Last updated 1996.11.20
I don't think I overstate the issue when I say that the reason I have a pretty good job today is because of the display hacks and animations I made for the Amiga computer.
I first saw the Amiga back in 1985. It was at SIGGRAPH, which had the good fortune to be held in San Francisco that year. They brought it out for public display the day after its public unveiling in New York. As they rolled through the demos, it was quite clear it was a powerful machine. But when they showed Boing, my jaw hit the floor. In that moment, I saw that all the ideas I'd had floating around in my head for the last several years were now possible. The machines were no longer an impediment.
One of the nicest things about the Amiga was that it rewarded experimentation. On a PC, if you decide to try out some unusual trick or technique, you're usually rewarded with Windows doing something completely wrong (if you're lucky) or, more typically, Windows crashing. PCs are non-deterministic. They yield to programmers very rarely, and then only grudgingly.
Not the Amiga. If you saw a certain relationship between system components, and decided to write a program to exploit it, chances were that it would work. Amiga was incredibly well thought out, and there were very few areas that were confusing or cumbersome.
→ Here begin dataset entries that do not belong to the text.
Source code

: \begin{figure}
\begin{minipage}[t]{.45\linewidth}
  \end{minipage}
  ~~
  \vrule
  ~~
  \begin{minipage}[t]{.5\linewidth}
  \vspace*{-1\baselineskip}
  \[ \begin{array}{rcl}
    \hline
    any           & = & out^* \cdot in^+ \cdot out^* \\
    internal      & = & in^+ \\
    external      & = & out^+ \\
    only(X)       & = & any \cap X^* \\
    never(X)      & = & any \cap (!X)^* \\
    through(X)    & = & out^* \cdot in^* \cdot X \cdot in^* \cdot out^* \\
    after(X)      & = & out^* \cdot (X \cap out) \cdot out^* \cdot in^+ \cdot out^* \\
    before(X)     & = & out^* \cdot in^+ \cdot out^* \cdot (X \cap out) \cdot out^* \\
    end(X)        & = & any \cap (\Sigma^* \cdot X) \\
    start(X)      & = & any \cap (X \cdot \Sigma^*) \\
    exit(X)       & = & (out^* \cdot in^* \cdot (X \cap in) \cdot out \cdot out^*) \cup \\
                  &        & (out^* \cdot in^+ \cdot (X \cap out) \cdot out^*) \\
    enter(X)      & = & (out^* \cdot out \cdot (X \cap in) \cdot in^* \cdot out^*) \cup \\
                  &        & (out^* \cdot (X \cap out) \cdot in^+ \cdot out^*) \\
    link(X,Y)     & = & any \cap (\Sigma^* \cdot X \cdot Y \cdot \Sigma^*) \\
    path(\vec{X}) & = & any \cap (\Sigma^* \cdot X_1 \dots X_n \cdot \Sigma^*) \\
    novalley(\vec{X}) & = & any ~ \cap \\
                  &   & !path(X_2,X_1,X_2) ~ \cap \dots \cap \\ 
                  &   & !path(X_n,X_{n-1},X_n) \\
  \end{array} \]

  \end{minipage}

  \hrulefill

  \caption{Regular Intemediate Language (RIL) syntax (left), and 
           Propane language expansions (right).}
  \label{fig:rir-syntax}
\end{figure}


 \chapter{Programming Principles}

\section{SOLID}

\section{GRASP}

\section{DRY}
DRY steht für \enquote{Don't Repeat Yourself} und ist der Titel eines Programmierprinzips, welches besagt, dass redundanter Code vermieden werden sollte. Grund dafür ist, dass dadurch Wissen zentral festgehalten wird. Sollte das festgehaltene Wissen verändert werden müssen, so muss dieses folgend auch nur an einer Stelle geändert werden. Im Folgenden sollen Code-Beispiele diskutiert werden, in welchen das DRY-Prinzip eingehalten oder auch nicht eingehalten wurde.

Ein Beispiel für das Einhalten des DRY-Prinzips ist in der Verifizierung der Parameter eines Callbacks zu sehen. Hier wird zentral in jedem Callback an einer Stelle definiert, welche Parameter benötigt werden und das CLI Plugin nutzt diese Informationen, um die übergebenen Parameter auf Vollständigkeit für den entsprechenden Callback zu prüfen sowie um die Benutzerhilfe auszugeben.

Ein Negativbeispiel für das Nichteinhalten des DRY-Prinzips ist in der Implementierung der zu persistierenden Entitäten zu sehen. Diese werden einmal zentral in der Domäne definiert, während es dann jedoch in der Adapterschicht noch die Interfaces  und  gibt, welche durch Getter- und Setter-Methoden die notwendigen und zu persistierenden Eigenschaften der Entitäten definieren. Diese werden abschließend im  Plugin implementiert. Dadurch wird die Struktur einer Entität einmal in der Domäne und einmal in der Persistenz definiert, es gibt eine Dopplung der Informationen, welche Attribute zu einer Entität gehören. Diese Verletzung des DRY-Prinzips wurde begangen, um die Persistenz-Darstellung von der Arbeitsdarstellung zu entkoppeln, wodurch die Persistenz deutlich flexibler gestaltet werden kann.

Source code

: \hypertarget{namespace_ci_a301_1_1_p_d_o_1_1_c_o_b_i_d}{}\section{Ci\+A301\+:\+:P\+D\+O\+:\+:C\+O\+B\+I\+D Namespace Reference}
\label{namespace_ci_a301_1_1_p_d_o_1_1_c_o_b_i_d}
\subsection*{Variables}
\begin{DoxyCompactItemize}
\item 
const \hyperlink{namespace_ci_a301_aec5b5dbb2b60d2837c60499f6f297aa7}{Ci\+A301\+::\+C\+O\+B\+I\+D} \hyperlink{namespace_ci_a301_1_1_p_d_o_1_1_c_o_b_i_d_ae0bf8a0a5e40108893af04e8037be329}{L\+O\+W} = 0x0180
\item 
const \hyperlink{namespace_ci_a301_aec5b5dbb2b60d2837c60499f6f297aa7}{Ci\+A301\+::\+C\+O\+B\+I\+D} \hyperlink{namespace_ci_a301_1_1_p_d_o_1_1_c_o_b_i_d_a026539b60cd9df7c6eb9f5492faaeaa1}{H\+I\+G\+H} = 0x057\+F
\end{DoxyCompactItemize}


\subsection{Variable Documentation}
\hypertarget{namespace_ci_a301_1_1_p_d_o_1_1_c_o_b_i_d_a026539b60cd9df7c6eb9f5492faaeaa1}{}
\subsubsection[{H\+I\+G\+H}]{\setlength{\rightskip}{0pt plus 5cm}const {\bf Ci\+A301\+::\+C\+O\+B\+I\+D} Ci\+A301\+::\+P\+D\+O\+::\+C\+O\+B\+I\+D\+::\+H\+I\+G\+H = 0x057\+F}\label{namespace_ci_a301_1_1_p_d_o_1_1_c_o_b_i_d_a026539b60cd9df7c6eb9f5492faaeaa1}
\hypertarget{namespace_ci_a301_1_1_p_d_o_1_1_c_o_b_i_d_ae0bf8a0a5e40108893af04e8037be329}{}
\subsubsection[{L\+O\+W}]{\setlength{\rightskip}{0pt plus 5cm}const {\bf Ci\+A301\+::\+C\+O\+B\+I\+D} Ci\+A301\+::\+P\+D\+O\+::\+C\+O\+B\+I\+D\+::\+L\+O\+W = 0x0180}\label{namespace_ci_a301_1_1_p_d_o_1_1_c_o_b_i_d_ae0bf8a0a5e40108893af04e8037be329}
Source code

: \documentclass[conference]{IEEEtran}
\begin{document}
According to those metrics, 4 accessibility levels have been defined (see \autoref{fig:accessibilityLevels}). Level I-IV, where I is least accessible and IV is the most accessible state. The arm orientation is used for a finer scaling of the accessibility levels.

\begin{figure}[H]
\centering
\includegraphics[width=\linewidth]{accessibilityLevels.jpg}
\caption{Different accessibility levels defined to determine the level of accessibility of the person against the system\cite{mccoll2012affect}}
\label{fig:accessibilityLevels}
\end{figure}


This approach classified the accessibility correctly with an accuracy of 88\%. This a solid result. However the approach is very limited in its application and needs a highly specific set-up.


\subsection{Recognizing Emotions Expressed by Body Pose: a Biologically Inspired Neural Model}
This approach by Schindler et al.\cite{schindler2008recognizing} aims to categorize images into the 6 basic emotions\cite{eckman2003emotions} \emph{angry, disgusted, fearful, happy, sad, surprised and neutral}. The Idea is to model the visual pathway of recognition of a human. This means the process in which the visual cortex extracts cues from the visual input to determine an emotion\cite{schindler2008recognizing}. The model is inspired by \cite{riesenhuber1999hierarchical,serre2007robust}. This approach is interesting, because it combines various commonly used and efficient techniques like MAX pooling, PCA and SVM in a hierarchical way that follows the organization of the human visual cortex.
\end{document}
By doing what you expected (at least from a programmer's point of view), it rewarded your own clear thinking and encouraged you to do more of it. Amiga was more than happy to do something cool for you.
Many of these hacks are the results of my own explorations of the machine. I wasn't necessarily trying to accomplish anything, I was just goofing off. Much to my surprise and delight, they became rather popular at the time. For those of you still with Amigas, I hope you still find them entertaining.
As of this writing (1996.11.20), this collection isn't quite exhaustive (I have yet to dig through all of my old floppies to find some of this stuff). So consider these pages as "work in progress." This will be as much a journey of discovery for me as I hope it will be for you, as I unearth some of this old stuff and think to myself, "I wrote this?"